Similarly, we can create simulation models that behave like the things we are modeling, without knowing-or caring-whether the mechanisms that convert the inputs to the outputs are in any way the same. For example, the famous "flocking" algorithm published by Craig W. Reynolds in 1987 models the behavior of flocks of birds, schools of fish, and other groups in motion, by applying simple rules to the behavior of each member of the simulated group. The visual effect is astonishingly realistic-and we do not need to know or care if birds or fish use a similar set of rules to govern their behavior when they move in groups.

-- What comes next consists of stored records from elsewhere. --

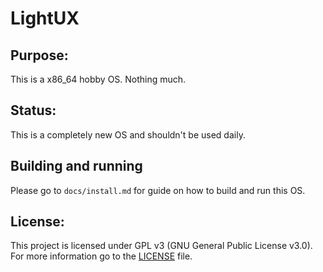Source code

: # LightUX

## Purpose:
This is a x86_64 hobby OS. Nothing much.

## Status:
This is a completely new OS and shouldn't be used daily.

## Building and running
Please go to ``docs/install.md`` for guide on how to build and run this OS.

## License:
This project is licensed under GPL v3 (GNU General Public License v3.0). For more information go to the [LICENSE](LICENSE) file.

"End" has multiple meanings. It can mean the terminus, the final point; it can also mean the goal. In the title of this essay, I used it in both senses. I believe that the terminus of all CAD will ultimately be the creation of simulation models, and also that the goal of computer-aided design is in fact simulation-that simulation is the highest form of computer-aided design.

Simulation is still a specialty, but it ought not to be; anyone involved in thinking about products should be able to "see them work" on the screen, where mistakes are easy and inexpensive to find and fix. We are not there yet-but if CAD vendors listen to me, in a few years we will be.

But it is not only the design of products that can benefit from simulation. The design of processes-engineering and manufacturing workflow, for example, or even information flow within an enterprise-must be designed. And the complexity of those systems makes them even better candidates for simulation than product design!

If you want to help your company realize the full potential of engineering, think about modeling the business and the role of engineering in a simulation; one tool that can help you do it simply is ithink (http://www.hps-inc.com).

But however you do it, do it: help your organization consider the full context of its business.

* Sadly, that ideal is not often achieved, but that's another article.